The fear of invasion has been explored in the US context but less so for other societies, especially in the “Third World,” which was the site of so many types of invasions. Traditional understandings of invasions, or unwanted border crossings, in Vietnamese society have revolved around humans including Mongols, Chinese, and French armies. But biological warfare techniques developed in the twentieth century meant that non-human nature, and the environment itself, could become an invasive threat. Vietnamese medical doctors and cadre became concerned about insidious invasions that would go undetected until after it was too late to resist them and they had to grapple with several questions: What were the geographies of invasion? At what scale could they happen? What would an invasion look like? How could an invasion be differentiated from “natural” processes? Who, and what, would invade? How, in short, could invasions be mapped? And then, perhaps most importantly, how could these invasions be stopped?
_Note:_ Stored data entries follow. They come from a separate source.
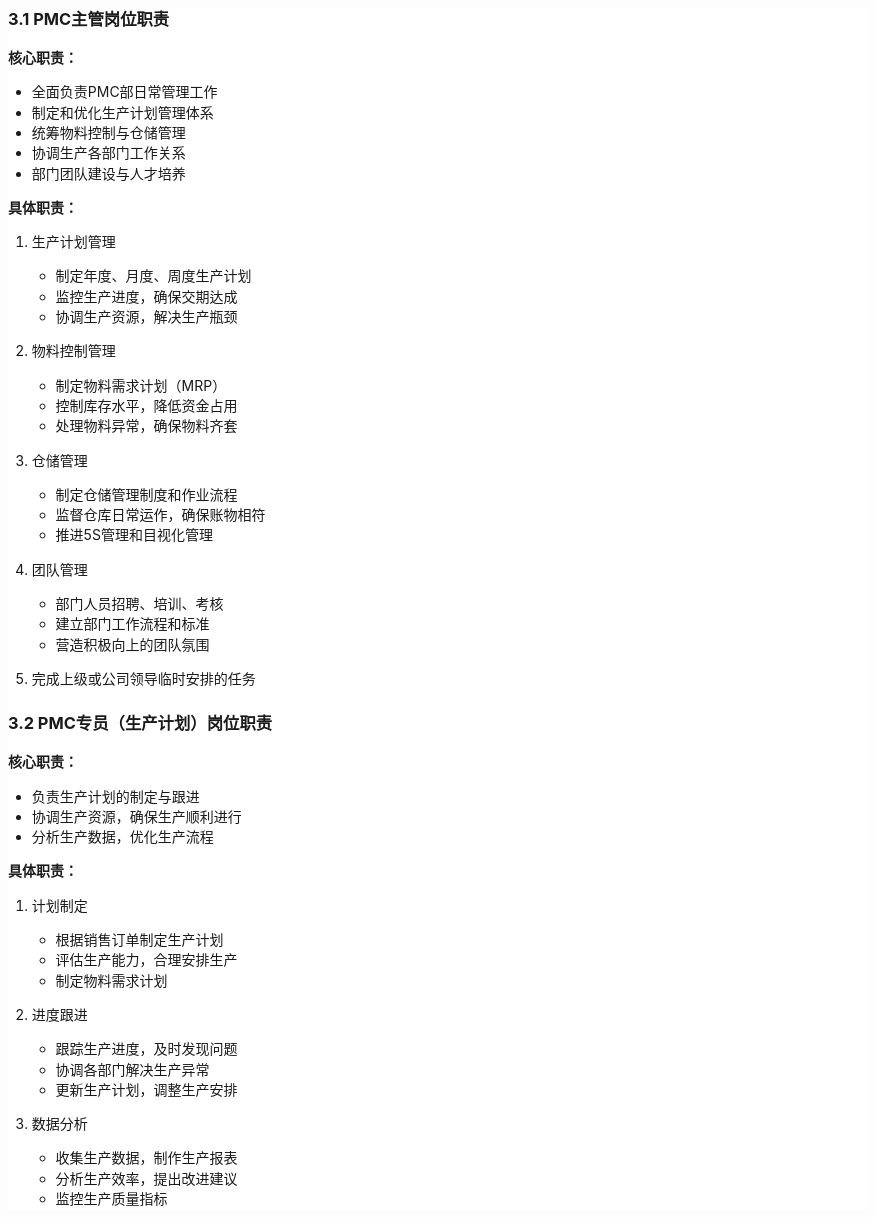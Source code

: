 ### 3.1 PMC主管岗位职责

**核心职责：**
- 全面负责PMC部日常管理工作
- 制定和优化生产计划管理体系
- 统筹物料控制与仓储管理
- 协调生产各部门工作关系
- 部门团队建设与人才培养

**具体职责：**
1. 生产计划管理
   - 制定年度、月度、周度生产计划
   - 监控生产进度，确保交期达成
   - 协调生产资源，解决生产瓶颈

2. 物料控制管理
   - 制定物料需求计划（MRP）
   - 控制库存水平，降低资金占用
   - 处理物料异常，确保物料齐套

3. 仓储管理
   - 制定仓储管理制度和作业流程
   - 监督仓库日常运作，确保账物相符
   - 推进5S管理和目视化管理

4. 团队管理
   - 部门人员招聘、培训、考核
   - 建立部门工作流程和标准
   - 营造积极向上的团队氛围

5. 完成上级或公司领导临时安排的任务

### 3.2 PMC专员（生产计划）岗位职责

**核心职责：**
- 负责生产计划的制定与跟进
- 协调生产资源，确保生产顺利进行
- 分析生产数据，优化生产流程

**具体职责：**
1. 计划制定
   - 根据销售订单制定生产计划
   - 评估生产能力，合理安排生产
   - 制定物料需求计划

2. 进度跟进
   - 跟踪生产进度，及时发现问题
   - 协调各部门解决生产异常
   - 更新生产计划，调整生产安排

3. 数据分析
   - 收集生产数据，制作生产报表
   - 分析生产效率，提出改进建议
   - 监控生产质量指标
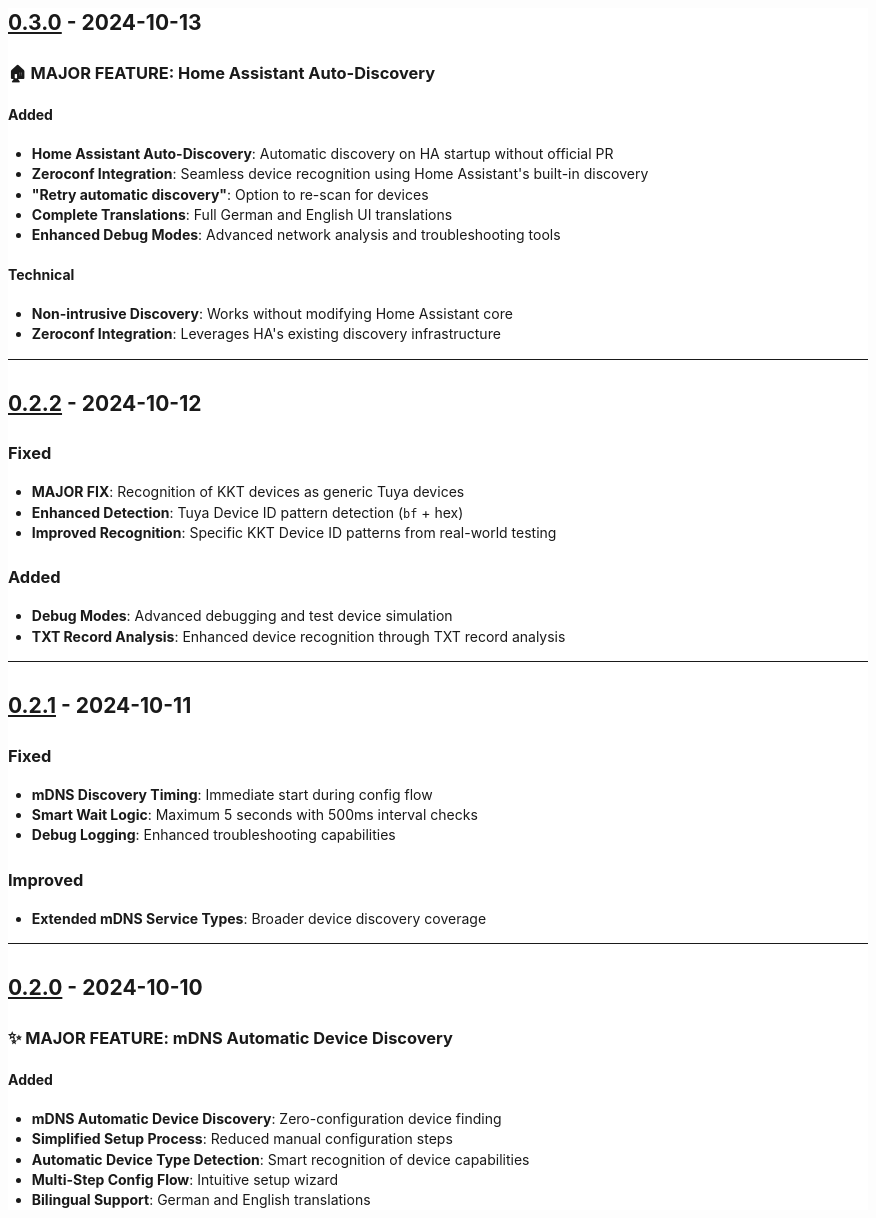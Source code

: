 ## [0.3.0] - 2024-10-13

### 🏠 MAJOR FEATURE: Home Assistant Auto-Discovery

#### Added
- **Home Assistant Auto-Discovery**: Automatic discovery on HA startup without official PR
- **Zeroconf Integration**: Seamless device recognition using Home Assistant's built-in discovery
- **"Retry automatic discovery"**: Option to re-scan for devices
- **Complete Translations**: Full German and English UI translations
- **Enhanced Debug Modes**: Advanced network analysis and troubleshooting tools

#### Technical
- **Non-intrusive Discovery**: Works without modifying Home Assistant core
- **Zeroconf Integration**: Leverages HA's existing discovery infrastructure

---

## [0.2.2] - 2024-10-12

### Fixed
- **MAJOR FIX**: Recognition of KKT devices as generic Tuya devices
- **Enhanced Detection**: Tuya Device ID pattern detection (`bf` + hex)
- **Improved Recognition**: Specific KKT Device ID patterns from real-world testing

### Added
- **Debug Modes**: Advanced debugging and test device simulation
- **TXT Record Analysis**: Enhanced device recognition through TXT record analysis

---

## [0.2.1] - 2024-10-11

### Fixed
- **mDNS Discovery Timing**: Immediate start during config flow
- **Smart Wait Logic**: Maximum 5 seconds with 500ms interval checks
- **Debug Logging**: Enhanced troubleshooting capabilities

### Improved
- **Extended mDNS Service Types**: Broader device discovery coverage

---

## [0.2.0] - 2024-10-10

### ✨ MAJOR FEATURE: mDNS Automatic Device Discovery

#### Added
- **mDNS Automatic Device Discovery**: Zero-configuration device finding
- **Simplified Setup Process**: Reduced manual configuration steps
- **Automatic Device Type Detection**: Smart recognition of device capabilities
- **Multi-Step Config Flow**: Intuitive setup wizard
- **Bilingual Support**: German and English translations


[1.5.14]: https://github.com/moag1000/HA-kkt-kolbe-integration/releases/tag/v1.5.14
[1.5.13]: https://github.com/moag1000/HA-kkt-kolbe-integration/releases/tag/v1.5.13
[1.5.12]: https://github.com/moag1000/HA-kkt-kolbe-integration/releases/tag/v1.5.12
[1.5.11]: https://github.com/moag1000/HA-kkt-kolbe-integration/releases/tag/v1.5.11
[1.5.10]: https://github.com/moag1000/HA-kkt-kolbe-integration/releases/tag/v1.5.10
[1.5.9]: https://github.com/moag1000/HA-kkt-kolbe-integration/releases/tag/v1.5.9
[1.5.8]: https://github.com/moag1000/HA-kkt-kolbe-integration/releases/tag/v1.5.8
[1.5.7]: https://github.com/moag1000/HA-kkt-kolbe-integration/releases/tag/v1.5.7
[1.5.6]: https://github.com/moag1000/HA-kkt-kolbe-integration/releases/tag/v1.5.6
[1.5.5]: https://github.com/moag1000/HA-kkt-kolbe-integration/releases/tag/v1.5.5
[1.5.4]: https://github.com/moag1000/HA-kkt-kolbe-integration/releases/tag/v1.5.4
[1.5.3]: https://github.com/moag1000/HA-kkt-kolbe-integration/releases/tag/v1.5.3
[1.5.2]: https://github.com/moag1000/HA-kkt-kolbe-integration/releases/tag/v1.5.2
[1.5.1]: https://github.com/moag1000/HA-kkt-kolbe-integration/releases/tag/v1.5.1
[1.5.0]: https://github.com/moag1000/HA-kkt-kolbe-integration/releases/tag/v1.5.0
[1.4.3]: https://github.com/moag1000/HA-kkt-kolbe-integration/releases/tag/v1.4.3
[1.4.2]: https://github.com/moag1000/HA-kkt-kolbe-integration/releases/tag/v1.4.2
[1.4.1]: https://github.com/moag1000/HA-kkt-kolbe-integration/releases/tag/v1.4.1
[1.4.0]: https://github.com/moag1000/HA-kkt-kolbe-integration/releases/tag/v1.4.0
[1.3.2]: https://github.com/moag1000/HA-kkt-kolbe-integration/releases/tag/v1.3.2
[1.3.1]: https://github.com/moag1000/HA-kkt-kolbe-integration/releases/tag/v1.3.1
[1.3.0]: https://github.com/moag1000/HA-kkt-kolbe-integration/releases/tag/v1.3.0
[1.2.0]: https://github.com/moag1000/HA-kkt-kolbe-integration/releases/tag/v1.2.0
[1.1.11]: https://github.com/moag1000/HA-kkt-kolbe-integration/releases/tag/v1.1.11
[1.0.0]: https://github.com/moag1000/HA-kkt-kolbe-integration/releases/tag/v1.0.0
[0.3.8]: https://github.com/moag1000/HA-kkt-kolbe-integration/releases/tag/v0.3.8
[0.3.0]: https://github.com/moag1000/HA-kkt-kolbe-integration/releases/tag/v0.3.0
[0.2.2]: https://github.com/moag1000/HA-kkt-kolbe-integration/releases/tag/v0.2.2
[0.2.1]: https://github.com/moag1000/HA-kkt-kolbe-integration/releases/tag/v0.2.1
[0.2.0]: https://github.com/moag1000/HA-kkt-kolbe-integration/releases/tag/v0.2.0
[0.1.0]: https://github.com/moag1000/HA-kkt-kolbe-integration/releases/tag/v0.1.0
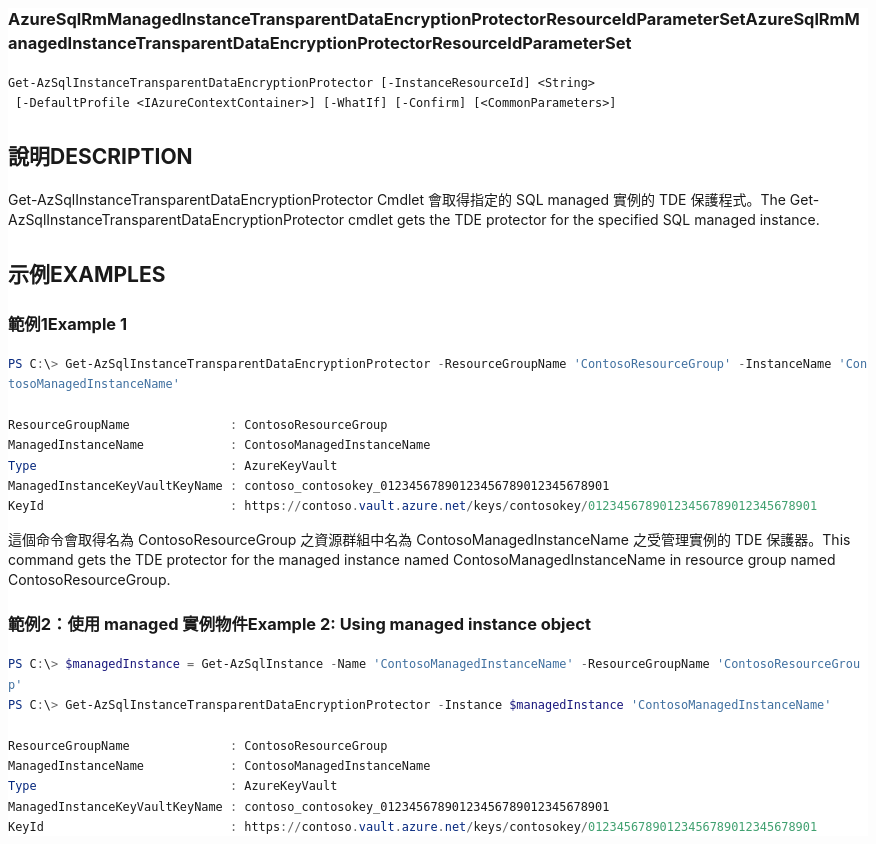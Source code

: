 ### <span data-ttu-id="bfc4f-107">AzureSqlRmManagedInstanceTransparentDataEncryptionProtectorResourceIdParameterSet</span><span class="sxs-lookup"><span data-stu-id="bfc4f-107">AzureSqlRmManagedInstanceTransparentDataEncryptionProtectorResourceIdParameterSet</span></span>
```
Get-AzSqlInstanceTransparentDataEncryptionProtector [-InstanceResourceId] <String>
 [-DefaultProfile <IAzureContextContainer>] [-WhatIf] [-Confirm] [<CommonParameters>]
```

## <span data-ttu-id="bfc4f-108">說明</span><span class="sxs-lookup"><span data-stu-id="bfc4f-108">DESCRIPTION</span></span>
<span data-ttu-id="bfc4f-109">Get-AzSqlInstanceTransparentDataEncryptionProtector Cmdlet 會取得指定的 SQL managed 實例的 TDE 保護程式。</span><span class="sxs-lookup"><span data-stu-id="bfc4f-109">The Get-AzSqlInstanceTransparentDataEncryptionProtector cmdlet gets the TDE protector for the specified SQL managed instance.</span></span>

## <span data-ttu-id="bfc4f-110">示例</span><span class="sxs-lookup"><span data-stu-id="bfc4f-110">EXAMPLES</span></span>

### <span data-ttu-id="bfc4f-111">範例1</span><span class="sxs-lookup"><span data-stu-id="bfc4f-111">Example 1</span></span>
```powershell
PS C:\> Get-AzSqlInstanceTransparentDataEncryptionProtector -ResourceGroupName 'ContosoResourceGroup' -InstanceName 'ContosoManagedInstanceName'

ResourceGroupName              : ContosoResourceGroup
ManagedInstanceName            : ContosoManagedInstanceName
Type                           : AzureKeyVault
ManagedInstanceKeyVaultKeyName : contoso_contosokey_01234567890123456789012345678901
KeyId                          : https://contoso.vault.azure.net/keys/contosokey/01234567890123456789012345678901
```

<span data-ttu-id="bfc4f-112">這個命令會取得名為 ContosoResourceGroup 之資源群組中名為 ContosoManagedInstanceName 之受管理實例的 TDE 保護器。</span><span class="sxs-lookup"><span data-stu-id="bfc4f-112">This command gets the TDE protector for the managed instance named ContosoManagedInstanceName in resource group named ContosoResourceGroup.</span></span>

### <span data-ttu-id="bfc4f-113">範例2：使用 managed 實例物件</span><span class="sxs-lookup"><span data-stu-id="bfc4f-113">Example 2: Using managed instance object</span></span>
```powershell
PS C:\> $managedInstance = Get-AzSqlInstance -Name 'ContosoManagedInstanceName' -ResourceGroupName 'ContosoResourceGroup'
PS C:\> Get-AzSqlInstanceTransparentDataEncryptionProtector -Instance $managedInstance 'ContosoManagedInstanceName'

ResourceGroupName              : ContosoResourceGroup
ManagedInstanceName            : ContosoManagedInstanceName
Type                           : AzureKeyVault
ManagedInstanceKeyVaultKeyName : contoso_contosokey_01234567890123456789012345678901
KeyId                          : https://contoso.vault.azure.net/keys/contosokey/01234567890123456789012345678901
```
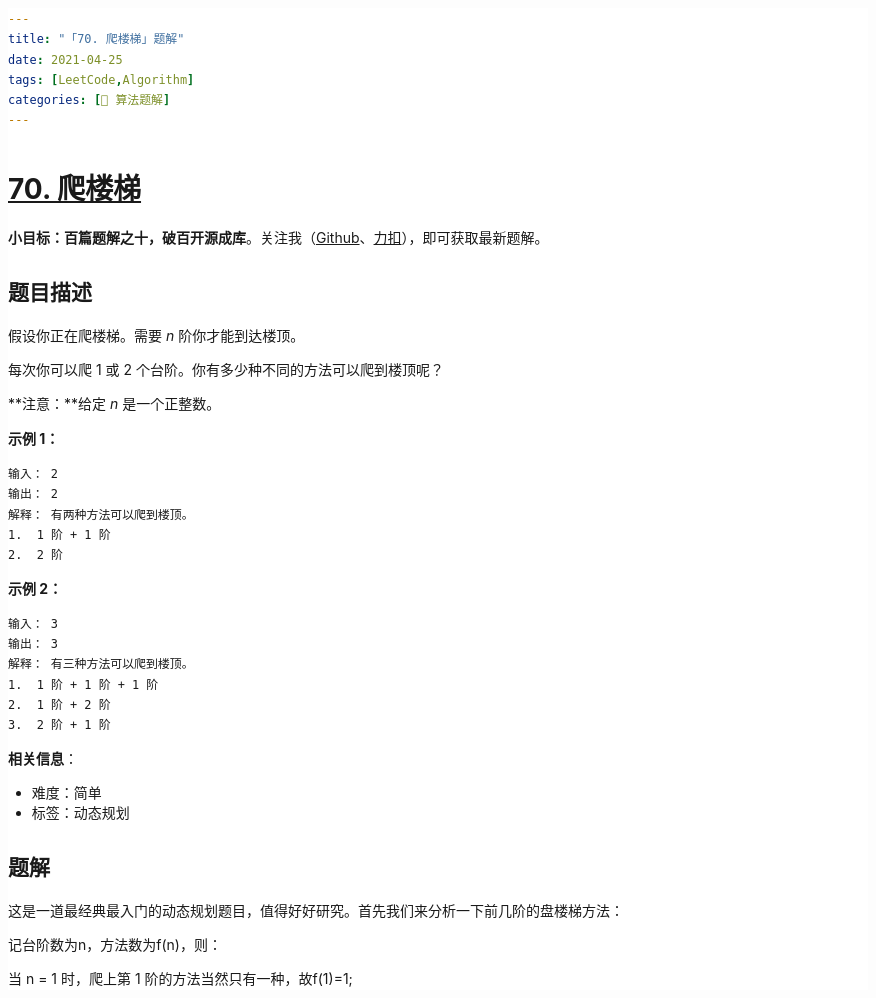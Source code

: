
 ```yaml
---
title: "「70. 爬楼梯」题解"
date: 2021-04-25
tags: [LeetCode,Algorithm]
categories: [📝 算法题解]
---
```

# [70. 爬楼梯](https://leetcode-cn.com/problems/climbing-stairs/)

**小目标：百篇题解之十，破百开源成库**。关注我（[Github](https://github.com/KimYangOfCat)、[力扣](https://leetcode-cn.com/u/kimyang/)），即可获取最新题解。

## 题目描述

假设你正在爬楼梯。需要 *n* 阶你才能到达楼顶。

每次你可以爬 1 或 2 个台阶。你有多少种不同的方法可以爬到楼顶呢？

**注意：**给定 *n* 是一个正整数。

**示例 1：**

```
输入： 2
输出： 2
解释： 有两种方法可以爬到楼顶。
1.  1 阶 + 1 阶
2.  2 阶
```

**示例 2：**

```
输入： 3
输出： 3
解释： 有三种方法可以爬到楼顶。
1.  1 阶 + 1 阶 + 1 阶
2.  1 阶 + 2 阶
3.  2 阶 + 1 阶
```

**相关信息**：

+ 难度：简单
+ 标签：动态规划

## 题解

这是一道最经典最入门的动态规划题目，值得好好研究。首先我们来分析一下前几阶的盘楼梯方法：

记台阶数为n，方法数为f(n)，则：

当 n = 1 时，爬上第 1 阶的方法当然只有一种，故f(1)=1;

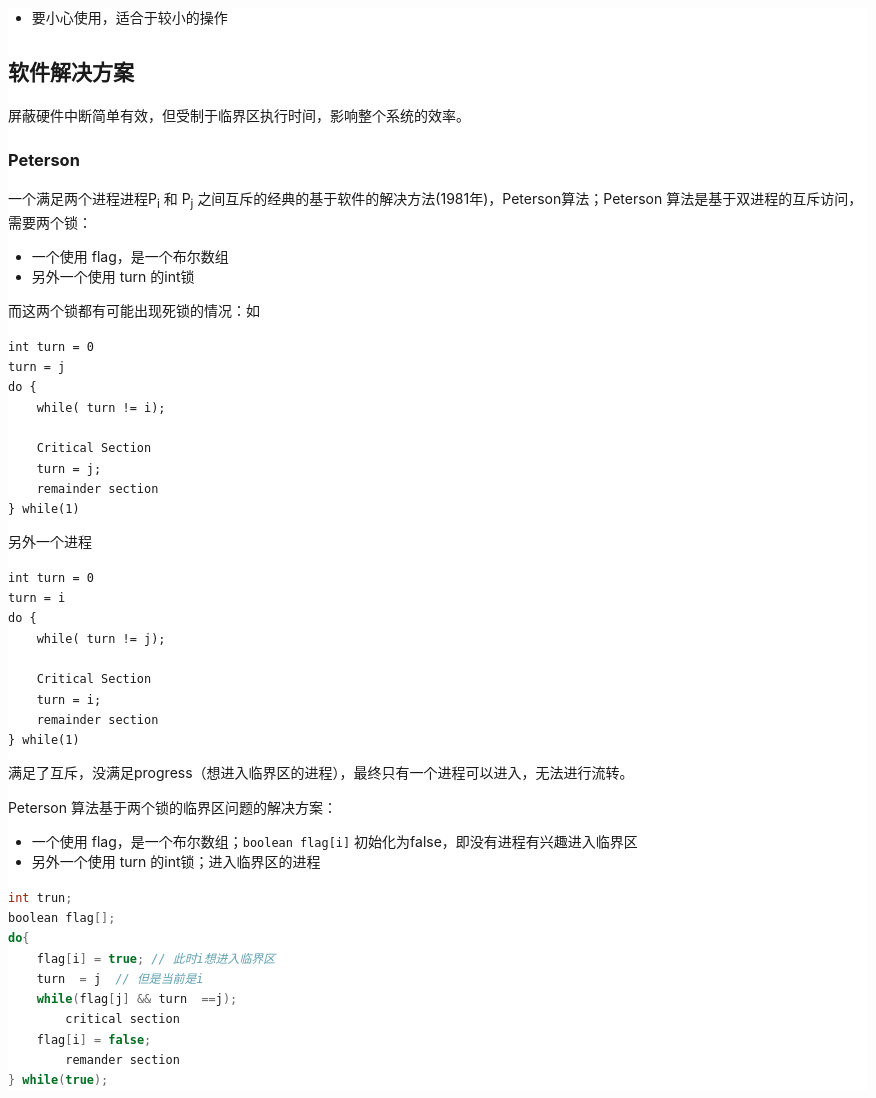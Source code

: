 - 要小心使用，适合于较小的操作


## 软件解决方案

屏蔽硬件中断简单有效，但受制于临界区执行时间，影响整个系统的效率。

### Peterson

一个满足两个进程进程P<sub>i</sub> 和 P<sub>j</sub> 之间互斥的经典的基于软件的解决方法(1981年)，Peterson算法；Peterson 算法是基于双进程的互斥访问，需要两个锁：

- 一个使用  flag，是一个布尔数组
- 另外一个使用 turn 的int锁

而这两个锁都有可能出现死锁的情况：如

```
int turn = 0
turn = j
do {
	while( turn != i);
	
    Critical Section
    turn = j;
    remainder section	
} while(1)
```

另外一个进程

```
int turn = 0
turn = i
do {
	while( turn != j);
	
    Critical Section
    turn = i;
    remainder section	
} while(1)
```

满足了互斥，没满足progress（想进入临界区的进程），最终只有一个进程可以进入，无法进行流转。

Peterson 算法基于两个锁的临界区问题的解决方案：

- 一个使用  flag，是一个布尔数组；`boolean flag[i]` 初始化为false，即没有进程有兴趣进入临界区
- 另外一个使用 turn 的int锁；进入临界区的进程

```c
int trun;
boolean flag[];
do{
    flag[i] = true; // 此时i想进入临界区
    turn  = j  // 但是当前是i
    while(flag[j] && turn  ==j);
    	critical section
    flag[i] = false;
    	remander section
} while(true);
```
In December 1952 and January 1953, Việt Minh representatives attended a series of lectures and an exhibition where they learned the specifics of biological weapons use in Chinese and North Korea. A simplified version of this information is presented in a Việt Minh pamphlet but the reports collected at this time were extremely detailed and the transcripts and summaries run to over 200 pages.

Chinese scientists and medical doctors emphasized the need for careful research and laid out three reasons they suspected the United States and United Nations militaries of using germ warfare:
 
  1. Diseases that broke out were new to area and time of year;
  2. Unusual insects and materials served as vectors;
  3. Outbreaks happened after US airplanes flew by.

These scientists also pointed to the context of the US biological weapons program and borrowed the term “bacteriology upside down” from Theodor Rosebury, one of the founders of the US biological weapons program, who later published a warning about them. Finally, these reports argue that patriotic hygiene mass movement was a good way to counter effects of biological warfare. All of these themes were picked up by the Việt Minh in their own investigations. This report is contained in the Ministry of Health file 5402 held in the National Archives of Vietnam Center 3 (NAV3).

For more on Chinese and North Korean charges of US biological warfare, see the work of Ruth Rogaski.